A longtime customer in Orange County brought a cake to her branch that spelled out in frosting, “We love you WaMu,” and then closed her account. Another customer at a branch in Southern California withdrew all her money and then, feeling guilty, returned the next day with a freshly baked peach cobbler for the branch’s staff, according to a former WaMu manager. Her money, however, stayed away.

Each day, Brinks Security trucks pulled up to replenish WaMu ATMs across the country. Before the crisis, the trucks delivered about $30 million in cash a day nationwide, Freilinger said. During the September bank run, they delivered as much as $250 million a day.

At WaMu’s Seattle headquarters, employees started compiling deposit reports as early as 6 a.m. with information from the East Coast. The reports moved up the ranks to WaMu’s executive team, including Rotella and Fishman. Executives and regulators held a conference call each afternoon, summing up the day’s news. Freilinger, who orchestrated the calls, avoided taking them in WaMu’s plastic-walled “villa” office cubicles, which echoed like shower stalls, because he feared the bank’s problems might be overheard. Unlike the July bank run, this time news trucks camped outside WaMu’s headquarters.

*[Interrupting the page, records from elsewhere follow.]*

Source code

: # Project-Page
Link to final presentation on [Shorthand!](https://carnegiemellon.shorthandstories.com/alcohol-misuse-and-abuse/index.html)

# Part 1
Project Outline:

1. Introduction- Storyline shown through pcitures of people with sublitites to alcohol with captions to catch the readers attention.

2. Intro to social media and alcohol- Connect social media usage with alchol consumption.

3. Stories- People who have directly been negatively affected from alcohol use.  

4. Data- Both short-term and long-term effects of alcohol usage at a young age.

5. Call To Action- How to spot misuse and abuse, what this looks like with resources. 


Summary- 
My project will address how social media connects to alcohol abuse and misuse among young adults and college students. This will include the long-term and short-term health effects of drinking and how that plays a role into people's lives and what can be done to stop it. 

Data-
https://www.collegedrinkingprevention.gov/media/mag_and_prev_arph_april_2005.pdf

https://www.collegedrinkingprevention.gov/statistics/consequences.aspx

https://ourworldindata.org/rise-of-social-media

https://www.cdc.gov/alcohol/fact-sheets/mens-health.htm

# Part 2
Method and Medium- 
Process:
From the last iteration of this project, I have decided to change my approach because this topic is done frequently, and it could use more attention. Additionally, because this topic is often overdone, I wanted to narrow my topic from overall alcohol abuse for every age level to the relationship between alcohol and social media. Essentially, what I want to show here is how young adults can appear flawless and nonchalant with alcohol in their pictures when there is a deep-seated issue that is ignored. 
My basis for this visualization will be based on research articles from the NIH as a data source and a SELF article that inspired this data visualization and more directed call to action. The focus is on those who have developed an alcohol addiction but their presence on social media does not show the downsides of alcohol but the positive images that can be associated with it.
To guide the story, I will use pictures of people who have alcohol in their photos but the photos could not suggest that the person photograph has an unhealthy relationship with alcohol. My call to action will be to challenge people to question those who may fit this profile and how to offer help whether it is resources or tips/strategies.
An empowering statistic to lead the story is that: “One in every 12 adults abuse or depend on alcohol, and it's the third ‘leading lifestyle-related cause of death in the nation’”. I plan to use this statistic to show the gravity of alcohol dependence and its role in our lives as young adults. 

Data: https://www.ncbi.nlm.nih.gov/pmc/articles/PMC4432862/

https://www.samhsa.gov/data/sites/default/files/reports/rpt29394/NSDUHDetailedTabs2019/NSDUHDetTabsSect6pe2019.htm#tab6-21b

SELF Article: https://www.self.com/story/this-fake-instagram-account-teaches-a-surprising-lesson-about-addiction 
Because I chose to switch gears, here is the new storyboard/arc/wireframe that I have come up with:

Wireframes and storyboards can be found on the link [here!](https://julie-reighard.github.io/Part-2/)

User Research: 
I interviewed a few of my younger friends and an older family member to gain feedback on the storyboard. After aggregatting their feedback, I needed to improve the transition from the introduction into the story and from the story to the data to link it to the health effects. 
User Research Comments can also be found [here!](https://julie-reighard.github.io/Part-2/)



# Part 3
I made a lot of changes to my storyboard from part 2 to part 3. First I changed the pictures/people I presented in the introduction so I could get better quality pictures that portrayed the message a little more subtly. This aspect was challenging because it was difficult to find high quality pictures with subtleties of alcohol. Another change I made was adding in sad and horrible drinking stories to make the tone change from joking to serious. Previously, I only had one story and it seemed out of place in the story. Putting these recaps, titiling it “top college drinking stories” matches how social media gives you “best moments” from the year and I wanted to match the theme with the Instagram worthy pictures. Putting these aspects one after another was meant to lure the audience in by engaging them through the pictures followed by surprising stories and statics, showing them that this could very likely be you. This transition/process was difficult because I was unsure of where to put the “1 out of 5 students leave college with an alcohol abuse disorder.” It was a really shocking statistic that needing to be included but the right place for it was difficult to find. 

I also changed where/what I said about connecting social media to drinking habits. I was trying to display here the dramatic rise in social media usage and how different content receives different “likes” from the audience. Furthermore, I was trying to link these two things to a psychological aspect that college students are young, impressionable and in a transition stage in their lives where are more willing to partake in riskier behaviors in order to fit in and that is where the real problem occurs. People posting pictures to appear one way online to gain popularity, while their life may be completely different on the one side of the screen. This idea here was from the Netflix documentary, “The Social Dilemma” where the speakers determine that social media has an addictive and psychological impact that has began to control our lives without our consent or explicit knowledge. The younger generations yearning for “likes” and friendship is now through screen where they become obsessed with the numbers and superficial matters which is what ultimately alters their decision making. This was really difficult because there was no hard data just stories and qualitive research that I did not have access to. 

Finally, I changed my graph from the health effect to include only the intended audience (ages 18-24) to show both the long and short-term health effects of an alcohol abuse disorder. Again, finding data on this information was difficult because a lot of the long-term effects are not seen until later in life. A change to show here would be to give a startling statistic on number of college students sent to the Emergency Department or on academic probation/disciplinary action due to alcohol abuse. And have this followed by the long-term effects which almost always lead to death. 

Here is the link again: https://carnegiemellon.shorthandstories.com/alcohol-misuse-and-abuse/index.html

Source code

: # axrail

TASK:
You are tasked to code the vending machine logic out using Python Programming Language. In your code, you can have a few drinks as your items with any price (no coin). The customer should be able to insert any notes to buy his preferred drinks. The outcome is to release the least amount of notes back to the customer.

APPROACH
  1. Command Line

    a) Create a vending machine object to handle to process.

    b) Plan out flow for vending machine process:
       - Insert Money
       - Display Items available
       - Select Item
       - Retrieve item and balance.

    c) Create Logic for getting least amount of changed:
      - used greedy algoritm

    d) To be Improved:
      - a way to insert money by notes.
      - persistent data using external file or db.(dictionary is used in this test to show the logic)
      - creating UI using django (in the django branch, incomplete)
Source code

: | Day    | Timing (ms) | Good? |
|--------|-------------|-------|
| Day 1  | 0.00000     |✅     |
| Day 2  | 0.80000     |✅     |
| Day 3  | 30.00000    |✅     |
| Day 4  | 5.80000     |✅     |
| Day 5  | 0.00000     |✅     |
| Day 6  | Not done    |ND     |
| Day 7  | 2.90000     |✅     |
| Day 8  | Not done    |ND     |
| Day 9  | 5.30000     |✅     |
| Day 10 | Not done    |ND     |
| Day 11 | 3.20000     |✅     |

On September 18, Fishman sought to reassure customers. In a carefully worded letter distributed through bank branches, he said “WaMu has the capital, the liquidity and the business plan to serve your needs and protect your money through these challenging times.” He didn’t say that he was still trying to find a buyer to shore up the bank.

Eerie Silence

That day, WaMu lost $2.8 billion—the biggest one-day outflow in its history.

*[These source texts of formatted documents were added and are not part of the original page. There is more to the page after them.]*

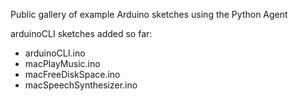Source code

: Public gallery of example Arduino sketches using the Python Agent

arduinoCLI sketches added so far:
 * arduinoCLI.ino
 * macPlayMusic.ino
 * macFreeDiskSpace.ino
 * macSpeechSynthesizer.ino
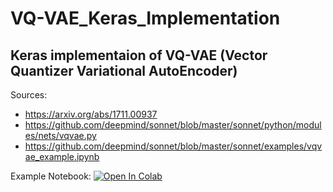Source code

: # VQ-VAE_Keras_Implementation

## Keras implementaion of VQ-VAE (Vector Quantizer Variational AutoEncoder)

Sources:

* https://arxiv.org/abs/1711.00937
* https://github.com/deepmind/sonnet/blob/master/sonnet/python/modules/nets/vqvae.py
* https://github.com/deepmind/sonnet/blob/master/sonnet/examples/vqvae_example.ipynb

Example Notebook: [![Open In Colab](https://colab.research.google.com/assets/colab-badge.svg)](https://github.com/HenningBuhl/VQ-VAE_Keras_Implementation/blob/master/VQ_VAE_Keras_MNIST_Example.ipynb)

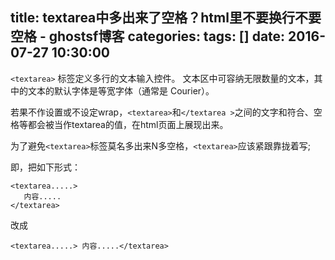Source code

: title: textarea中多出来了空格？html里不要换行不要空格 - ghostsf博客
categories: 
tags: []
date: 2016-07-27 10:30:00
---
`<textarea>` 标签定义多行的文本输入控件。
文本区中可容纳无限数量的文本，其中的文本的默认字体是等宽字体（通常是 Courier）。

若果不作设置或不设定wrap，`<textarea>`和`</textarea >`之间的文字和符合、空格等都会被当作textarea的值，在html页面上展现出来。

为了避免`<textarea>`标签莫名多出来N多空格，`<textarea>`应该紧跟靠拢着写;

即，把如下形式：

    <textarea.....>   
       内容.....   
    </textarea>   

改成

    <textarea.....> 内容.....</textarea>   
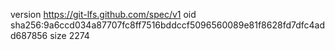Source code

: version https://git-lfs.github.com/spec/v1
oid sha256:9a6ccd034a87707fc8ff7516bddccf5096560089e81f8628fd7dfc4add687856
size 2274
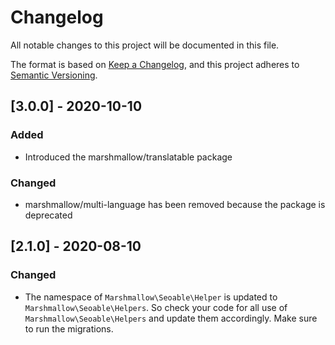 # Changelog

All notable changes to this project will be documented in this file.

The format is based on [Keep a Changelog](https://keepachangelog.com/en/1.0.0/),
and this project adheres to [Semantic Versioning](https://semver.org/spec/v2.0.0.html).

## [3.0.0] - 2020-10-10

### Added
- Introduced the marshmallow/translatable package

### Changed
- marshmallow/multi-language has been removed because the package is deprecated


## [2.1.0] - 2020-08-10

### Changed
- The namespace of `Marshmallow\Seoable\Helper` is updated to `Marshmallow\Seoable\Helpers`. So check your code for all use of `Marshmallow\Seoable\Helpers` and update them accordingly. Make sure to run the migrations.

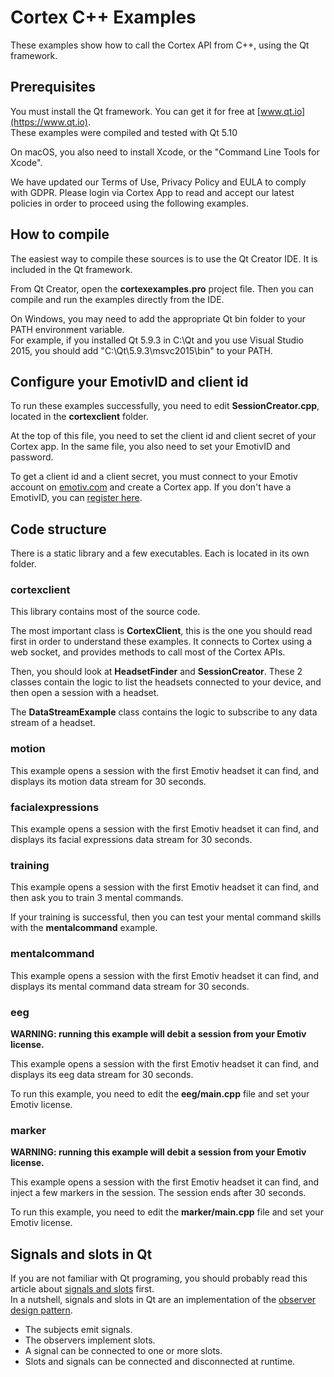 # Cortex C++ Examples

These examples show how to call the Cortex API from C++, using the Qt framework.

## Prerequisites

You must install the Qt framework. You can get it for free at [www.qt.io](https://www.qt.io).  
These examples were compiled and tested with Qt 5.10

On macOS, you also need to install Xcode, or the "Command Line Tools for Xcode".

We have updated our Terms of Use, Privacy Policy and EULA to comply with GDPR. Please login via Cortex App to read and accept our latest policies in order to proceed using the following examples.

## How to compile

The easiest way to compile these sources is to use the Qt Creator IDE. It is included in the Qt framework.

From Qt Creator, open the **cortexexamples.pro** project file. Then you can compile and run the examples directly from the IDE.

On Windows, you may need to add the appropriate Qt bin folder to your PATH environment variable.  
For example, if you installed Qt 5.9.3 in C:\Qt and you use Visual Studio 2015, you should add "C:\Qt\5.9.3\msvc2015\bin" to your PATH.

## Configure your EmotivID and client id

To run these examples successfully, you need to edit **SessionCreator.cpp**, located in the **cortexclient** folder.

At the top of this file, you need to set the client id and client secret of your Cortex app. In the same file, you also need to set your EmotivID and password.

To get a client id and a client secret, you must connect to your Emotiv account on [emotiv.com](https://www.emotiv.com/my-account/cortex-apps/) and create a Cortex app. If you don't have a EmotivID, you can [register here](https://id.emotivcloud.com/eoidc/account/registration/).

## Code structure

There is a static library and a few executables. Each is located in its own folder.

### cortexclient

This library contains most of the source code.

The most important class is **CortexClient**, this is the one you should read first in order to understand these examples. It connects to Cortex using a web socket, and provides methods to call most of the Cortex APIs.

Then, you should look at **HeadsetFinder** and **SessionCreator**. These 2 classes contain the logic to list the headsets connected to your device, and then open a session with a headset.

The **DataStreamExample** class contains the logic to subscribe to any data stream of a headset.

### motion

This example opens a session with the first Emotiv headset it can find, and displays its motion data stream for 30 seconds.

### facialexpressions

This example opens a session with the first Emotiv headset it can find, and displays its facial expressions data stream for 30 seconds.

### training

This example opens a session with the first Emotiv headset it can find, and then ask you to train 3 mental commands.

If your training is successful, then you can test your mental command skills with the **mentalcommand** example.

### mentalcommand

This example opens a session with the first Emotiv headset it can find, and displays its mental command data stream for 30 seconds.

### eeg

**WARNING: running this example will debit a session from your Emotiv license.**

This example opens a session with the first Emotiv headset it can find, and displays its eeg data stream for 30 seconds.

To run this example, you need to edit the **eeg/main.cpp** file and set your Emotiv license.

### marker

**WARNING: running this example will debit a session from your Emotiv license.**

This example opens a session with the first Emotiv headset it can find, and inject a few markers in the session. The session ends after 30 seconds.

To run this example, you need to edit the **marker/main.cpp** file and set your Emotiv license.

## Signals and slots in Qt

If you are not familiar with Qt programing, you should probably read this article about [signals and slots](http://doc.qt.io/qt-5/signalsandslots.html) first.  
In a nutshell, signals and slots in Qt are an implementation of the [observer design pattern](https://en.wikipedia.org/wiki/Observer_pattern).
* The subjects emit signals.
* The observers implement slots.
* A signal can be connected to one or more slots.
* Slots and signals can be connected and disconnected at runtime.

On Tuesday, September 23, a quiet descended on the bank. The run had slowed, but so had interest from potential buyers. Two weeks of shopping the bank across the East Coast produced no takers. Now, banks that had been combing through WaMu’s electronic data room as part of their due dilligence abruptly stopped.

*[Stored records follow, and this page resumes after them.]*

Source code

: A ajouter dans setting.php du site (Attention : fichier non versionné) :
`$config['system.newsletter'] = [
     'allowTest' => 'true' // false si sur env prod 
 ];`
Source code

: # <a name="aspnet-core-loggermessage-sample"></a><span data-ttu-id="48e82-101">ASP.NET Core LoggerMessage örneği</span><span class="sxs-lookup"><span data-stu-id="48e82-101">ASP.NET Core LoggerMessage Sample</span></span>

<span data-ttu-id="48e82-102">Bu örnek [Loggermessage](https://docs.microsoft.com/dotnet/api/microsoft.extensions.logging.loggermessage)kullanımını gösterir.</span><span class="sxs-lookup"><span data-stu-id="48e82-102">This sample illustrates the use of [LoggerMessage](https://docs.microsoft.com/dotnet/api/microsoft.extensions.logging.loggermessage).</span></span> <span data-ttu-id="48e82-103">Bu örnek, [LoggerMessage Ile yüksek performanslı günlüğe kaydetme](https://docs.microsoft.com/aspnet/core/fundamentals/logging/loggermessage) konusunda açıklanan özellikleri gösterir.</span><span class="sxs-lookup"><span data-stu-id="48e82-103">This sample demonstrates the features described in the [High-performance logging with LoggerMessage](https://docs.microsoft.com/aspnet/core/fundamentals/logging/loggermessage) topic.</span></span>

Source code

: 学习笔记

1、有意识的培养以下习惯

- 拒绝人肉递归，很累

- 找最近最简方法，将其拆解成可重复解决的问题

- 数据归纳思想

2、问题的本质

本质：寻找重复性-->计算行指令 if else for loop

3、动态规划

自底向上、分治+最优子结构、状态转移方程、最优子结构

“Suddenly, all the bidders appeared to lose steam all at once,” said a person familiar with the matter.

WaMu executives began to suspect that the FDIC was letting potential bidders know that the bank might soon be sold in a distressed sale. It’s not clear when the FDIC started approaching other banks, but WaMu executives say such a move would have undercut Fishman’s ability to sell the bank. It also appears to conflict with what insiders say Bair had told Fishman only days before — that she was referring potential bidders to him.

“Deep into the process, we learned that concurrent to management shopping the bank, that apparently the FDIC was soliciting bids,” said a person familiar with the matter. “I would say it came as a big surprise.”

To be sure, the FDIC would approach potential buyers of any troubled bank in advance to see if they had any interest and enough capital for a purchase, said a former regulator familiar with WaMu’s closure. Regulators from both the OTS and the FDIC have declined to be interviewed for this story.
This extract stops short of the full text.